Assignment:
Two lines mark the range in the entries below: the one holding "across a mix." and the one holding "- Adjust signal". Set down those two and all lines between them, exactly.

The records:
----------------

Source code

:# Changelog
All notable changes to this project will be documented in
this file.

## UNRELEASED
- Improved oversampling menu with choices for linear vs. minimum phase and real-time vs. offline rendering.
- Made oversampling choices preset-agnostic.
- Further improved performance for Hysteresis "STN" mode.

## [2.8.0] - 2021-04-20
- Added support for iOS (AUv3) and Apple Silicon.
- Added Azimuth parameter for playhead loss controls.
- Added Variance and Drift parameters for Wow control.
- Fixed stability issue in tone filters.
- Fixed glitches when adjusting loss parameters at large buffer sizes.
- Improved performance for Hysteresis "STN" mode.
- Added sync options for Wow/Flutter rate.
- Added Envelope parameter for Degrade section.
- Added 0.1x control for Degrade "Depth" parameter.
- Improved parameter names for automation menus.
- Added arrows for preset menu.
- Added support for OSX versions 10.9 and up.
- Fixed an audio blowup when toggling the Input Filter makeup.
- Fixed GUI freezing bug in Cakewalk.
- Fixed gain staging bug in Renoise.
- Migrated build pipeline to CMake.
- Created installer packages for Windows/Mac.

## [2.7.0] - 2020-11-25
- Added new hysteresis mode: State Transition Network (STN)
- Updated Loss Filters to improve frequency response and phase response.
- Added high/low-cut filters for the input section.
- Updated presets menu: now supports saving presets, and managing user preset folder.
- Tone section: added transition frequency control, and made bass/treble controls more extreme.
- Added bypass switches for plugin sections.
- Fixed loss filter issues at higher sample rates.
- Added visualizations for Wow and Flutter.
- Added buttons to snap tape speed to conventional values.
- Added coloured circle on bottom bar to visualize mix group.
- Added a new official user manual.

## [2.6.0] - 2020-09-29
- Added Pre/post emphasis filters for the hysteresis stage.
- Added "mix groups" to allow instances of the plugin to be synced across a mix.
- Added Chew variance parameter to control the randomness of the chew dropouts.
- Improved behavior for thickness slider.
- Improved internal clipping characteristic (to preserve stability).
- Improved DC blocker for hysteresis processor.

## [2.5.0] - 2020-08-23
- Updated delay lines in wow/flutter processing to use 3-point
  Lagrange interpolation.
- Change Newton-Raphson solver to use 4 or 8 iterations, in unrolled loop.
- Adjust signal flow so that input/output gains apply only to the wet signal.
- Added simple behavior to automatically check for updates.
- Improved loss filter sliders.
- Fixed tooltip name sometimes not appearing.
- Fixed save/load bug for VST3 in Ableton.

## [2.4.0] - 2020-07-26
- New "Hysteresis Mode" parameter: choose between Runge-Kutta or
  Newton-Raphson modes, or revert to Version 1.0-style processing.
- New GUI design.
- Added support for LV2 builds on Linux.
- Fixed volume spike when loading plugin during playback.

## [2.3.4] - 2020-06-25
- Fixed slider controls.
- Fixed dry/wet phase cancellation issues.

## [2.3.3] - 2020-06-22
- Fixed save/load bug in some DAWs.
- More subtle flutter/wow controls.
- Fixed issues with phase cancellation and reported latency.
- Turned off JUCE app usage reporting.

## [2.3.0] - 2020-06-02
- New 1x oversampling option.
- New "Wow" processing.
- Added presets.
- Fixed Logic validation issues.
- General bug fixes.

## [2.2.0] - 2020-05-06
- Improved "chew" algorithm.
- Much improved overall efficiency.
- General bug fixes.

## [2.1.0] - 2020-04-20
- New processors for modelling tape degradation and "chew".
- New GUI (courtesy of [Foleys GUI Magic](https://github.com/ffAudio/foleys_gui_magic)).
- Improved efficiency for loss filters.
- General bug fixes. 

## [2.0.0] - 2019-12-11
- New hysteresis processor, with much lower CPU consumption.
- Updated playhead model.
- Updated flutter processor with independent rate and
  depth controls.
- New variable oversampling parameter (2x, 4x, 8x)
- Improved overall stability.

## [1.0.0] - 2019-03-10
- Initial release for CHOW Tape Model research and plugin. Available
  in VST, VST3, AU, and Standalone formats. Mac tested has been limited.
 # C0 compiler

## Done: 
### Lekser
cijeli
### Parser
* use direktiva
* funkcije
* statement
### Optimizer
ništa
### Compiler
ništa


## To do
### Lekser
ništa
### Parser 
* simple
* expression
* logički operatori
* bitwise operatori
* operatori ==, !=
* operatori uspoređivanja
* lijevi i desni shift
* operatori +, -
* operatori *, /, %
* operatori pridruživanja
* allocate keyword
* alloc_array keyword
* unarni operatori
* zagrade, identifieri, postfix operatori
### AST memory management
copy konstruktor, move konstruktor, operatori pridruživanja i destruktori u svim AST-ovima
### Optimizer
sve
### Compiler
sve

----------------

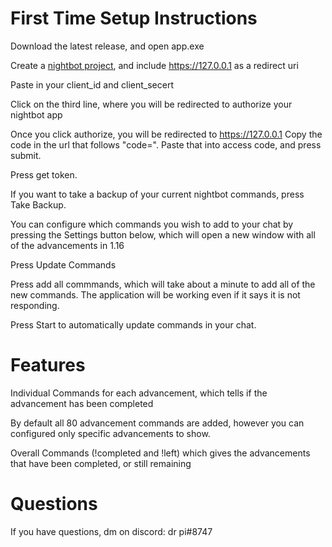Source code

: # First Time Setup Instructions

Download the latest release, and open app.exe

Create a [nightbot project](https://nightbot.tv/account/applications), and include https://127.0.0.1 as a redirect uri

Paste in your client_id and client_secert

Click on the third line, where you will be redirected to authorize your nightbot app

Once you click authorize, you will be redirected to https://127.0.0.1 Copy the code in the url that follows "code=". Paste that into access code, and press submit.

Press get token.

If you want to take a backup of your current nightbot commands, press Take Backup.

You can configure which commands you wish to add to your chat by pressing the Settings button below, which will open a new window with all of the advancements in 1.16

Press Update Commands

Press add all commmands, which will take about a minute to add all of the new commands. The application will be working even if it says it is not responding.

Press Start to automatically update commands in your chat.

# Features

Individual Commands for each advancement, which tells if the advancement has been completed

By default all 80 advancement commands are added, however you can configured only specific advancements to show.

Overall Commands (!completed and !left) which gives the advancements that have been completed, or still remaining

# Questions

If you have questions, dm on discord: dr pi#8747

----------------

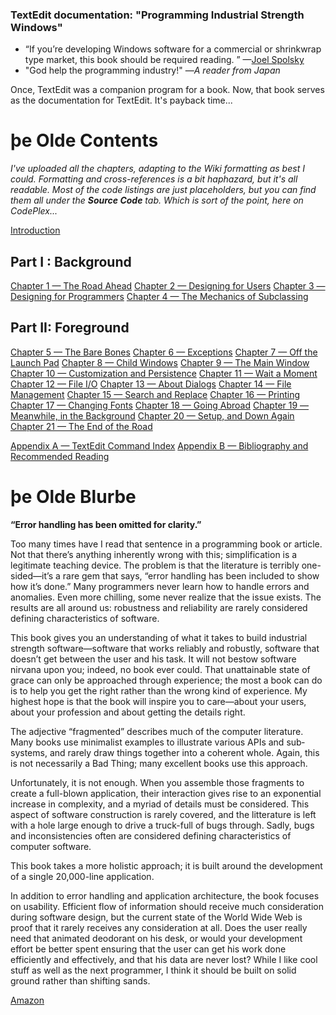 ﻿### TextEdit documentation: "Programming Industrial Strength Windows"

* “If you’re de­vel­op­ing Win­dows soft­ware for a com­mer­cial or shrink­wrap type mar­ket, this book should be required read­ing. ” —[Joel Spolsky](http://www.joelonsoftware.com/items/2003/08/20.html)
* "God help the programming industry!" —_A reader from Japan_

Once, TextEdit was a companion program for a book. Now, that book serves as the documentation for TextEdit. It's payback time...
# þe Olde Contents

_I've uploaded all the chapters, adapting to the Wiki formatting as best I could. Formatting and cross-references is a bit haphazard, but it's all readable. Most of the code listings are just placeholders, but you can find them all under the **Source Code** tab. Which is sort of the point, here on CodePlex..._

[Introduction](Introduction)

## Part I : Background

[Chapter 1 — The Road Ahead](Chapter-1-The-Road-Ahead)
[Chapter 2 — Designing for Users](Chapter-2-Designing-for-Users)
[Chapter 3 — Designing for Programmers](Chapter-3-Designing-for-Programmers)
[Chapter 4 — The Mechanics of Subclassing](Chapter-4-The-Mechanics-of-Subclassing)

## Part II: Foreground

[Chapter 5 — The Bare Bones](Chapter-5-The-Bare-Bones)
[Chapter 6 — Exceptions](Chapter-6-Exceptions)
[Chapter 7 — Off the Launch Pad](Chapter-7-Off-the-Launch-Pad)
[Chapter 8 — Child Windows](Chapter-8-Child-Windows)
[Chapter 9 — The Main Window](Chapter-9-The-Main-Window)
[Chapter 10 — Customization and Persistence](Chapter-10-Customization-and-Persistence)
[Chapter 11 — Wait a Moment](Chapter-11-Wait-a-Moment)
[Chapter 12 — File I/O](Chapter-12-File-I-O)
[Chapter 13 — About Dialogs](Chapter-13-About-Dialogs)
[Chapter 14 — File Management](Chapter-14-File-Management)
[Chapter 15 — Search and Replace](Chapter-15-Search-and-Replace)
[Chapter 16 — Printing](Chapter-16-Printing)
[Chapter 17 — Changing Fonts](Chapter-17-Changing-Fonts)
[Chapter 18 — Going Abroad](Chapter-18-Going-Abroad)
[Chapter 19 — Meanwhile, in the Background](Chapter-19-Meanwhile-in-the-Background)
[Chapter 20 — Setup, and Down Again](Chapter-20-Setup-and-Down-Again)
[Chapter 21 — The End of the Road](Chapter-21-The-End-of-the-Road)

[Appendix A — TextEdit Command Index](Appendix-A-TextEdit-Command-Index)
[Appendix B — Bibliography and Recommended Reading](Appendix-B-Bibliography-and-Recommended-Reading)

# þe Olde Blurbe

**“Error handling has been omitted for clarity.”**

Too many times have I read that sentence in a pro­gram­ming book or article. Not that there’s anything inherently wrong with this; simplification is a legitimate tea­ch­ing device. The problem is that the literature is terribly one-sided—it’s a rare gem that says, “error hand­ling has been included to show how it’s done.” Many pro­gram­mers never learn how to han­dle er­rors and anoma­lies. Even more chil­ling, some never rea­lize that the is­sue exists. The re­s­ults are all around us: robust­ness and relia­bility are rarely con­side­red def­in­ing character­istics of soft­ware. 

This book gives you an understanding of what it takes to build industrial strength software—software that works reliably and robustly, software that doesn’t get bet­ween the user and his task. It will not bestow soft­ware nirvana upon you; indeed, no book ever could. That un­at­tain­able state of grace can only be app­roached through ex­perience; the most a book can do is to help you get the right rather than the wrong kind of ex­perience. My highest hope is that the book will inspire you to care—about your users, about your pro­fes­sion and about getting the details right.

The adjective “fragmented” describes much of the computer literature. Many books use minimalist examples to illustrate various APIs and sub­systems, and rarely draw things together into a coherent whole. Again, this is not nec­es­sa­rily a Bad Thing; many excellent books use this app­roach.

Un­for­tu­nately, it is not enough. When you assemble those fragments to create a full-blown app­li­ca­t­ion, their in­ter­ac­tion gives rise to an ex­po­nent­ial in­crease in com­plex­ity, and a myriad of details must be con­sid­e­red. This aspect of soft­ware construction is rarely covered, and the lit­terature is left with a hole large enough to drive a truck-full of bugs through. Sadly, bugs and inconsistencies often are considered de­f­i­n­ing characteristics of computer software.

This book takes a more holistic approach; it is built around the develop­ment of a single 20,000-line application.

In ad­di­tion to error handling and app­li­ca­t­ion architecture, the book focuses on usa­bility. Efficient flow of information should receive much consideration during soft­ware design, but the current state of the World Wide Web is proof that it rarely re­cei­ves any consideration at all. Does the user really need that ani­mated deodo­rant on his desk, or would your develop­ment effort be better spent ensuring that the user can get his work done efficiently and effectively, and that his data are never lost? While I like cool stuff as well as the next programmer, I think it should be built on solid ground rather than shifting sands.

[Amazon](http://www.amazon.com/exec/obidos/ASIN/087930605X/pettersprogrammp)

----------------

Written response:
- Added "mix groups" to allow instances of the plugin to be synced across a mix.
- Added Chew variance parameter to control the randomness of the chew dropouts.
- Improved behavior for thickness slider.
- Improved internal clipping characteristic (to preserve stability).
- Improved DC blocker for hysteresis processor.

## [2.5.0] - 2020-08-23
- Updated delay lines in wow/flutter processing to use 3-point
  Lagrange interpolation.
- Change Newton-Raphson solver to use 4 or 8 iterations, in unrolled loop.
- Adjust signal flow so that input/output gains apply only to the wet signal.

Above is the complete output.